__Exercise objective__. Lines before the one containing "[CADES](https://cades.ornl.gov/) team at" are to be skipped; reproduce that line and the rest of the records below exactly.

__Records for this exercise__.
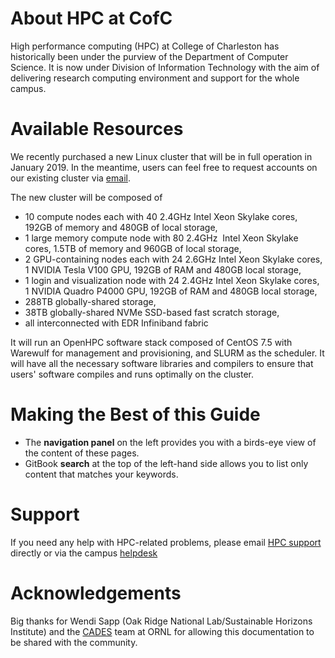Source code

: # About HPC at CofC

High performance computing (HPC) at College of Charleston has historically been under the purview of
the Department of Computer Science. It is now under Division of Information Technology with the aim
of delivering research computing environment and support for the whole campus. 

# Available Resources

We recently purchased a new Linux cluster that will be in full operation in January 2019. In
the meantime, users can feel free to request accounts on our existing cluster via [email](mailto:temelsob@cofc.edu,mosesd@cofc.edu).

The new cluster will be composed of
- 10 compute nodes each with 40 2.4GHz Intel Xeon Skylake cores, 192GB of memory and 480GB of local storage, 
- 1 large memory compute node with 80 2.4GHz  Intel Xeon Skylake cores, 1.5TB of memory and 960GB of local storage,
- 2 GPU-containing nodes each with 24 2.6GHz Intel Xeon Skylake cores, 1 NVIDIA Tesla V100 GPU, 192GB of RAM and 480GB local storage, 
- 1 login and visualization node with 24 2.4GHz Intel Xeon Skylake cores, 1 NVIDIA Quadro P4000 GPU, 192GB of RAM and 480GB local storage, 
- 288TB globally-shared storage, 
- 38TB globally-shared NVMe SSD-based fast scratch storage, 
- all interconnected with EDR Infiniband fabric 

It will run an OpenHPC software stack composed of CentOS 7.5 with Warewulf for management and provisioning, and SLURM as the scheduler. It will 
have all the necessary software libraries and compilers to ensure that users' software compiles and runs optimally on the cluster.

# Making the Best of this Guide

* The **navigation panel** on the left provides you with a birds-eye view of the content of these pages.
* GitBook **search** at the top of the left-hand side allows you to list only content that matches your keywords.

# Support

If you need any help with HPC-related problems, please email [HPC
  support](mailto:temelsob@cofc.edu) directly or via the campus [helpdesk](mailto:helpdesk@cofc.edu)

# Acknowledgements

Big thanks for Wendi Sapp (Oak Ridge National Lab/Sustainable Horizons Institute) and the
[CADES](https://cades.ornl.gov/) team at ORNL for allowing this documentation to be shared with the
community.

__Exercise answer__.
[CADES](https://cades.ornl.gov/) team at ORNL for allowing this documentation to be shared with the
community.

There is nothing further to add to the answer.